But, Article 1108 allows the court to modify a penalty clause "if the principal obligation should have been partly or irregularly fulfilled by the debtor." P.R. Laws. Ann. tit. 31, § 3133. Such modification is reserved for "extremely harsh circumstances" and "must be arrived at only in extraordinary circumstances as a means of mitigating its excessive onerousness for the obligee, or the alarming lack of proportion." Jack's Beach Resort, 12 P.R. Offic. Trans. at 438. Specifically, the mitigation of attorneys' fees pursuant to a penalty clause, "should be geared to an adjustment that, without eliminating the penal nature of the clause, reduces the penalty to make it proportional to the degree of fault and the magnitude of the harm caused." Jack's Beach Resort, at 441, "[T]he burden of demonstrating lack of proportion between the breach and the penalty [is] on the debtor." In re Mercado, 473 B.R. 853, 863 [B.A.P. 1st Cir. 2012).
The defendants ask the court to take into account that they have partly or irregularly complied with their obligations under the loan documents to reduce the penalty to $25,000, which they deem enough to retain its punitive nature. [Adv. Dkt. No. 108, at ¶ 14.] They allege to have complied with their obligations under the loan documents for seven years by paying in excess of $1,000,000 of the $2,025,000 total purchase price for the M/V Puruca. [Id. ¶¶ 12-14.]
In support of their position, the defendants cite to the Jack's Beach Resort, Inc. case, where the Supreme Court of Puerto Rico significantly reduced a penalty in a contract upon a showing of "oppression, lack of proportion in the penalty, and . . . extremely unfair consequences." 12 P.R. Offic. Trans. at 439. However, Jack's Beach Resort, Inc. presented extreme facts and circumstances-not present in this case-justifying the modification of the penalty clause. Id.
The plaintiffs oppose to the reduction arguing that they have incurred in more than $60,000 in attorneys fees in the collection of this debt and that significant additional fees and expenses are anticipated post-judgment for the sale of the M/V Puruca and the collection of a deficiency judgment. [Adv. Dkt. No. 110, ¶¶4-6.] The plaintiffs further contend that the defendants have failed to establish the onerousness element required to justify the moderation of the clause, which should only be done in extraordinary or extremely harsh circumstances. [Id., ¶12.] The court agrees.

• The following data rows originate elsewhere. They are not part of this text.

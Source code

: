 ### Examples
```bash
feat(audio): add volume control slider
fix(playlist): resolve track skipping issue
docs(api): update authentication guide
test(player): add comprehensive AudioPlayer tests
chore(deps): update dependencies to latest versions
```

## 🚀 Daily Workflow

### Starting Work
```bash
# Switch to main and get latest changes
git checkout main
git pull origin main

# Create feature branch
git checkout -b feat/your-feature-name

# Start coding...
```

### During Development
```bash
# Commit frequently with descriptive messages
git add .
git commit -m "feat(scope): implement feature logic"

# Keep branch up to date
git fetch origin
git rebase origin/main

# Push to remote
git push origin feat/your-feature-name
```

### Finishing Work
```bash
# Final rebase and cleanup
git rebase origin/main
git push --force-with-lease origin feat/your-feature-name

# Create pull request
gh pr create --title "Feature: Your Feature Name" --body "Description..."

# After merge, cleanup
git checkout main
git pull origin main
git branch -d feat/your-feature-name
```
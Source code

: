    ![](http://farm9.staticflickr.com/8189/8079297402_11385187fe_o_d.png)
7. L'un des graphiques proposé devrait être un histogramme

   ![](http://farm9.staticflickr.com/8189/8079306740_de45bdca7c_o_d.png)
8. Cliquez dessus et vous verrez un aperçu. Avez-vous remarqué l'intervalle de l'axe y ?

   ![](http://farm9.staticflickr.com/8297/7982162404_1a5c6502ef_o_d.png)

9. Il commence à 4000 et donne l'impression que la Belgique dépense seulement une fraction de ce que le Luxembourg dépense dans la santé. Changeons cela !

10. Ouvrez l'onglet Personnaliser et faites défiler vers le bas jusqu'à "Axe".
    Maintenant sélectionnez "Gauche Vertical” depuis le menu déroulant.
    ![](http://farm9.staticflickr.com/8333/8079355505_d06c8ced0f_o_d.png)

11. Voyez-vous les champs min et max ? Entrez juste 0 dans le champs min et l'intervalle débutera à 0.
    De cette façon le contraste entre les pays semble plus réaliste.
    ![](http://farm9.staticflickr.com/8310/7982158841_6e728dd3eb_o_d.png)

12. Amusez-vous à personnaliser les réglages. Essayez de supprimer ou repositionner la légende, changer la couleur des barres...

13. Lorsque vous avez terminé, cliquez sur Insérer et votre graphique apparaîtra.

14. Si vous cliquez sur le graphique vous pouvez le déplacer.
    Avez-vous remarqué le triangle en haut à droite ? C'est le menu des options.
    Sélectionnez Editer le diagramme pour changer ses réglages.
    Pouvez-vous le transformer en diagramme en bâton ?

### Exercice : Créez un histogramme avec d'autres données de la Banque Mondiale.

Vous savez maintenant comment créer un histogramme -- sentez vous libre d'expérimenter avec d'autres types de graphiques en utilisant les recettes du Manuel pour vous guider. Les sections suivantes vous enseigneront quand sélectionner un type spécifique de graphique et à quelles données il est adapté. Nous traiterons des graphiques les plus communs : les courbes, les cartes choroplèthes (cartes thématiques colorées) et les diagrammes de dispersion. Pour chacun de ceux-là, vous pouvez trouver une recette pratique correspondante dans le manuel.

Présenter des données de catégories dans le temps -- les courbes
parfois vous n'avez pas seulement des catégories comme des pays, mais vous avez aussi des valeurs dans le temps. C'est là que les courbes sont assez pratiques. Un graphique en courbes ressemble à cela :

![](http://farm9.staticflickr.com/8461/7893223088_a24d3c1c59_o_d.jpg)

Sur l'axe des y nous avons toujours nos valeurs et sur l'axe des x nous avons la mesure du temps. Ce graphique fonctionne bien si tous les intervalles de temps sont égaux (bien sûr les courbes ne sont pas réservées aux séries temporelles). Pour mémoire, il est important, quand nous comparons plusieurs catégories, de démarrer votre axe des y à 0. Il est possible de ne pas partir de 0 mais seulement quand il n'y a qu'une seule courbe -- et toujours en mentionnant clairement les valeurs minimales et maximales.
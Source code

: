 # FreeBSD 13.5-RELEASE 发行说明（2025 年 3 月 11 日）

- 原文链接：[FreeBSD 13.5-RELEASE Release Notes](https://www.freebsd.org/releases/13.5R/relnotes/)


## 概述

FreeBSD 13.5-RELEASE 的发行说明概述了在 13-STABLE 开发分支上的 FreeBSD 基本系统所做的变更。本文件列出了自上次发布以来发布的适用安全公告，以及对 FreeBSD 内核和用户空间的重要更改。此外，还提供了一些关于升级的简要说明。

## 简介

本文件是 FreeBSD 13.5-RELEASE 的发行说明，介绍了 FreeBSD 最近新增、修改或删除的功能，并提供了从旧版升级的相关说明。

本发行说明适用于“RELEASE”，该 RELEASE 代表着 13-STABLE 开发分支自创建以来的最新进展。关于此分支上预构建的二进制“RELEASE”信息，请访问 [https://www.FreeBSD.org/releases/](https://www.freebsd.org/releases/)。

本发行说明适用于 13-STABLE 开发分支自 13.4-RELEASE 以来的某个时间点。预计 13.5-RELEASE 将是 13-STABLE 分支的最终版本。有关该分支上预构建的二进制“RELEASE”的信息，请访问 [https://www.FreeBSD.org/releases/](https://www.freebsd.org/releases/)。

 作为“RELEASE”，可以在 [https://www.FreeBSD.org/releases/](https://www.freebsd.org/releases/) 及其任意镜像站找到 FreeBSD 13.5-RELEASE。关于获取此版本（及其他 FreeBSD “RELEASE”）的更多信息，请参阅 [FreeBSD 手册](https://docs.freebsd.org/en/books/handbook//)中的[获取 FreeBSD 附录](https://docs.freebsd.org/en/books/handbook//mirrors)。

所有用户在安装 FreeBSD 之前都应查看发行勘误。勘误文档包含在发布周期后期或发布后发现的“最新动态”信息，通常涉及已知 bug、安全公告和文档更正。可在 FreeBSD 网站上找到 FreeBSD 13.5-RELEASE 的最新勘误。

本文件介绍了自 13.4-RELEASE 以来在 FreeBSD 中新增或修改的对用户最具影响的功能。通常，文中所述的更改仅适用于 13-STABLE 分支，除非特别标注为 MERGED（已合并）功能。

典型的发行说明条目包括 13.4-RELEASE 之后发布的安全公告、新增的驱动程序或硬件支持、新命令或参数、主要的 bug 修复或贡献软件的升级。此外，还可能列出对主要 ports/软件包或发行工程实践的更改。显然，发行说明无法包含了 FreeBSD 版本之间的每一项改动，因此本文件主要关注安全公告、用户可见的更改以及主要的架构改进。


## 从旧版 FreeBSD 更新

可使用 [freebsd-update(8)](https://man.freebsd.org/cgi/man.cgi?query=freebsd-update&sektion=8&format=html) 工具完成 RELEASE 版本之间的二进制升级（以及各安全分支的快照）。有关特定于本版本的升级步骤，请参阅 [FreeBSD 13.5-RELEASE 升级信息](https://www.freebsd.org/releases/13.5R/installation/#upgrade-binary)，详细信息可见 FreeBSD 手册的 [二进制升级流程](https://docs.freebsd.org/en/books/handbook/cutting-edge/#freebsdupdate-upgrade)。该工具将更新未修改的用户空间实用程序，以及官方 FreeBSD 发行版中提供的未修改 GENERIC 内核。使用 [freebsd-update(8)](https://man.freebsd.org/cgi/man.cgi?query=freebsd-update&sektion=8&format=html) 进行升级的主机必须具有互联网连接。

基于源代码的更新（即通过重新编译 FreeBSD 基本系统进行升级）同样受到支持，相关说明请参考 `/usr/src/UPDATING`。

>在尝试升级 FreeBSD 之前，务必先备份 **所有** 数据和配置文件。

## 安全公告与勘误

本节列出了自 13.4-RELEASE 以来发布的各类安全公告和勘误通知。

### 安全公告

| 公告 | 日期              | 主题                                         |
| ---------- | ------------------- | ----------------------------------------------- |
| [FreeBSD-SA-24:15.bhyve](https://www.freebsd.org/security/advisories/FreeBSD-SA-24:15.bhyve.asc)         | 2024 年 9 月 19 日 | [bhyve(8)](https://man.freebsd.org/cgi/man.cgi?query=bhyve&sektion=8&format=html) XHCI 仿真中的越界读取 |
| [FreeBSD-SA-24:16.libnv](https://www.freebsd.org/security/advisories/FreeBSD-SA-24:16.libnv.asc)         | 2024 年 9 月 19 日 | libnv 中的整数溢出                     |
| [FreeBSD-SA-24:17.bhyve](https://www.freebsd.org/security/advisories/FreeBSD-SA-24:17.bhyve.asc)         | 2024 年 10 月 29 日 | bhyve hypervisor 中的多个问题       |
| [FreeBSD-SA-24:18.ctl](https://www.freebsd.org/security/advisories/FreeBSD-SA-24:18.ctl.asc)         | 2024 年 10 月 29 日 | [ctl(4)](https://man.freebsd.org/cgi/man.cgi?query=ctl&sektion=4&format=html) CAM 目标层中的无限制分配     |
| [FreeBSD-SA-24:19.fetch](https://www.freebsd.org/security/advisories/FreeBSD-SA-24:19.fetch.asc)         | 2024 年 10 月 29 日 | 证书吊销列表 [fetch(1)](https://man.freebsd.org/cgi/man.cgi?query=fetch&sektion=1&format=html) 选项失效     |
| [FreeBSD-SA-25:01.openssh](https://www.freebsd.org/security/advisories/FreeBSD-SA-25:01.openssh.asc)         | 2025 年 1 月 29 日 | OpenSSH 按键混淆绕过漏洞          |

Aside from stating that they partly complied with the obligations under the loan documents, the defendants have not carried their burden to prove the unreasonableness or unfairness of the penalty and have failed to establish what extraordinary circumstances warrant the intervention of this court under the analysis required by the Puerto Rico Supreme Court in Jack's Beach Resort, 12 P.R. Offic. Trans. at 438. The court also notes that while the total purchase price for the M/V Puruca was $2,025,000, the penalty clause herein contested is circumscribed to the $925,000 promissory note, out of which is uncontested that $814,007.29 are unpaid. As such, the court finds that there is no disproportion between the defendants' default under the promissory note and the penalty imposed under the same.
V. CONCLUSION
For the reasons discussed above, the court denies the defendants' request [at docket number 108] to reduce the penalty under the $925,000 promissory note.
In Ponce, Puerto Rico, this 24th day of March 2017.